Daisy las das Telegramm ebenfalls. Erst dadurch kam ihr die Tragweite des Unglücks voll und ganz zu Bewusstsein. Auch bemerkte sie die Tränen in den Augen ihres Vaters. Sie umfasste seine Hand und sagte: »Mummy ist bestimmt nicht tot.«
»Ich hoffe, dass du recht hast. Ich hoffe es von ganzem Herzen.« Roy wandte sich hastig ab, weil er seine Tränen nicht mehr zurückhalten konnte.

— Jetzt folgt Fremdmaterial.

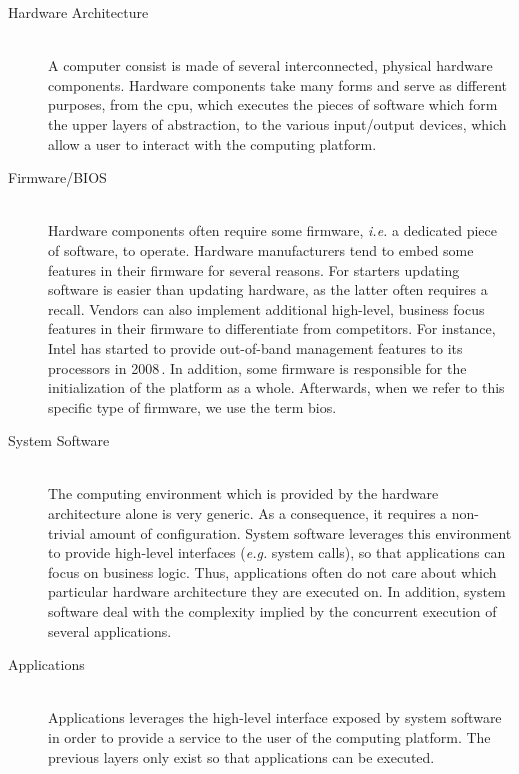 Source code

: \begin{description}
\item [Hardware Architecture] \hfill\\
  A computer consist is made of several inter\-connected, physical hardware
  components.
  Hardware components take many forms and serve as different purposes, from the
  \ac{cpu}, which executes the pieces of software which form the upper layers of
  abstraction, to the various input/output devices, which allow a user to
  interact with the computing platform.
\item [Firmware/BIOS] \hfill\\
  Hardware components often require some firm\-ware, \emph{i.e.} a dedicated
  piece of software, to operate.
  Hardware manufacturers tend to embed some features in their firmware for
  several reasons.
  For starters updating software is easier than updating hardware, as the latter
  often requires a recall.
  Vendors can also implement additional high-level, business focus features in
  their firmware to differentiate from competitors.
  For instance, Intel has started to provide out-of-band management features to
  its processors in 2008\,\cite{ruan2014me}.
  In addition, some firmware is responsible for the initialization of the
  platform as a whole.
  Afterwards, when we refer to this specific type of firmware, we use the term
  \ac{bios}.
\item [System Software] \hfill\\
  The computing environment which is provided by the hardware architecture alone
  is very generic.
  As a consequence, it requires a non-trivial amount of configuration.
  System software leverages this environment to provide high-level interfaces
  (\emph{e.g.} system calls), so that applications can focus on business
  logic. Thus, applications often do not care about which particular hardware
  architecture they are executed on.
  In addition, system software deal with the complexity implied by the
  concurrent execution of several applications.
\item [Applications] \hfill\\
  Applications leverages the high-level interface exposed by system software in
  order to provide a service to the user of the computing platform.
  The previous layers only exist so that applications can be executed.
\end{description}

Barbara hatte Jeremy schon zu Bett gebracht und packte nun einen Koffer für die drei. »Du musst jetzt auch ins Bett gehen, Daisy«, sagte sie. »Ihr müsst morgen in aller Frühe aufstehen.«
Daisy nickte und sagte dann gute Nacht. Als Barbara mit ihr kommen wollte, bat sie: »Bleib lieber bei Daddy. Er braucht dich, Barbara. Ich gehe immer allein zu Bett.«
Dann stieg Daisy die Treppe hinauf. Seit einem Jahr hatte sie ihr eigenes Zimmer. Es war eine Kammer mit einer Schrägwand. Vor dem kleinen Fenster hingen geblümte Gardinen. Aus demselben Stoff war auch die Tagesdecke über ihrem Bett. Als Daisy sie zurückschlug, dachte sie daran, dass das bisher ihre Mummy jeden Abend getan hatte.
»Mummy, du bist bestimmt nicht tot«, flüsterte Daisy. Sie zitterte vor Müdigkeit, als sie sich im Bett ausstreckte. Wie gebannt blickte sie auf das vom Mondlicht erhellte Fensterviereck.

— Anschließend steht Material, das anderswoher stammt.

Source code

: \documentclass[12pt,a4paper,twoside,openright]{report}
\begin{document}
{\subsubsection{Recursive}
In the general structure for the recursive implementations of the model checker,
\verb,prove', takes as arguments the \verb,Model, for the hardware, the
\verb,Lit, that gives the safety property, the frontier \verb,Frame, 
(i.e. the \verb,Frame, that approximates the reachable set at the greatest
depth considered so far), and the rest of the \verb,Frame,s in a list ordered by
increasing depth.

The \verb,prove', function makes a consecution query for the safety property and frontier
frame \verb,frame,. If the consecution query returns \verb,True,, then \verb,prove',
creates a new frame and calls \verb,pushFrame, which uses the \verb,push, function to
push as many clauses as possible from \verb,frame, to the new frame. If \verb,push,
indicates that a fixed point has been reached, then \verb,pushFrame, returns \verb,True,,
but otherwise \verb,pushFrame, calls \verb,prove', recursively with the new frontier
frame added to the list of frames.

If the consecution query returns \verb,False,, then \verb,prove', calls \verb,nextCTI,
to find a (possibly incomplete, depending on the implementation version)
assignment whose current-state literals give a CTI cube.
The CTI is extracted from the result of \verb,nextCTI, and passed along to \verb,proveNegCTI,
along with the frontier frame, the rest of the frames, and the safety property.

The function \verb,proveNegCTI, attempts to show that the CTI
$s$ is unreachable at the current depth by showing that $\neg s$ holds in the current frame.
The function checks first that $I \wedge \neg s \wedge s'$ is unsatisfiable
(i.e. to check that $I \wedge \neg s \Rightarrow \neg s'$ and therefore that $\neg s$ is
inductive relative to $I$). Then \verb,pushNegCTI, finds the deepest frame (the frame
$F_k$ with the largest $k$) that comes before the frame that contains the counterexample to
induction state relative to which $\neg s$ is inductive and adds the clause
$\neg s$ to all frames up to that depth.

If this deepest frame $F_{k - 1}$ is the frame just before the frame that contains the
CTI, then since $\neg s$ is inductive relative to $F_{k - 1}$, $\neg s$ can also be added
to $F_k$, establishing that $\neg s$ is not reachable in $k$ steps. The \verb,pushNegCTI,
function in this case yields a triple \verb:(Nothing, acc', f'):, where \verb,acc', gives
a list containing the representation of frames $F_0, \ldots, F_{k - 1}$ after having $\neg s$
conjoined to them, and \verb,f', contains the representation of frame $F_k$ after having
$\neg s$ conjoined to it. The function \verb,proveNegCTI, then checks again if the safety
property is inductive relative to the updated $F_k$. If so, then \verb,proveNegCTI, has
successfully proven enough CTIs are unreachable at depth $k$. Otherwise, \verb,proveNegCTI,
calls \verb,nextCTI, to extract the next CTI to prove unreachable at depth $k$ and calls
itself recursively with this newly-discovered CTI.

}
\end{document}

Plötzlich hörte sie ein leises Kratzen an ihrer Kammertür. »Tommy!«, rief sie leise. »Ich mach dir schon auf.« Sie stieg wieder aus dem Bett und öffnete die Tür.
Mit eingezogenem Schwanz schlüpfte der Hund ins Zimmer.

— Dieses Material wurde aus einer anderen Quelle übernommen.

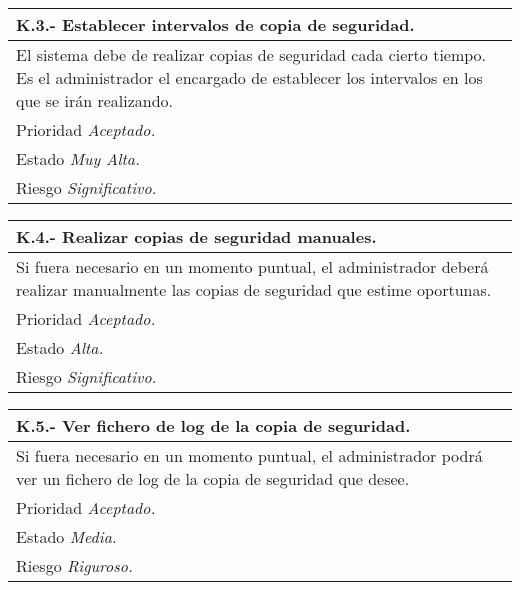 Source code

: \documentclass[a4paper,oneside,11pt]{book}
\begin{document}
\begin{center}
\begin{tabulary}{15cm}{|L|}
	\hline
		\bf{K.3.- Establecer intervalos de copia de seguridad.} \\
	\hline
		El sistema debe de realizar copias de seguridad cada cierto tiempo. Es el administrador el encargado de establecer los intervalos en los que se irán realizando. \\
	\hline
		Prioridad \textit{Aceptado.} \\
	\hline
		Estado \textit{Muy Alta.} \\
	\hline
		Riesgo \textit{Significativo.} \\
	\hline
\end{tabulary}
\end{center}

\begin{center}
\begin{tabulary}{15cm}{|L|}
	\hline
		\bf{K.4.- Realizar copias de seguridad manuales.} \\
	\hline
		Si fuera necesario en un momento puntual, el administrador deberá realizar manualmente las copias de seguridad que estime oportunas. \\
	\hline
		Prioridad \textit{Aceptado.} \\
	\hline
		Estado \textit{Alta.} \\
	\hline
		Riesgo \textit{Significativo.} \\
	\hline
\end{tabulary}
\end{center}

\begin{center}
\begin{tabulary}{15cm}{|L|}
	\hline
		\bf{K.5.- Ver fichero de log de la copia de seguridad.} \\
	\hline
		Si fuera necesario en un momento puntual, el administrador podrá ver un fichero de log de la copia de seguridad que desee. \\
	\hline
		Prioridad \textit{Aceptado.} \\
	\hline
		Estado \textit{Media.} \\
	\hline
		Riesgo \textit{Riguroso.} \\
	\hline
\end{tabulary}
\end{center}
\end{document}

»Tommy, armer Tommy, ich habe dich vergessen«, flüsterte Daisy und umarmte den Hund. »Aber ich mache mir solche Sorgen um Mummy. Nicht wahr, Mummy lebt?« Daisy begann nun zu weinen. Langsam und schwer tropften die Tränen aus ihren Augen.
Tommy leckte ihr über die Hände und drückte dann seine kalte Schnauze an ihr Gesicht. Eine Träne tropfte darauf, sodass er niesen musste.
Daisy hörte zu weinen auf. »Komm zu mir, Tommy«, bat sie und schlüpfte wieder unter die Bettdecke. Das ließ sich der Hund natürlich nicht zweimal sagen. Daisy schlang einen Arm um seinen Rücken. Bald darauf waren beide eingeschlafen.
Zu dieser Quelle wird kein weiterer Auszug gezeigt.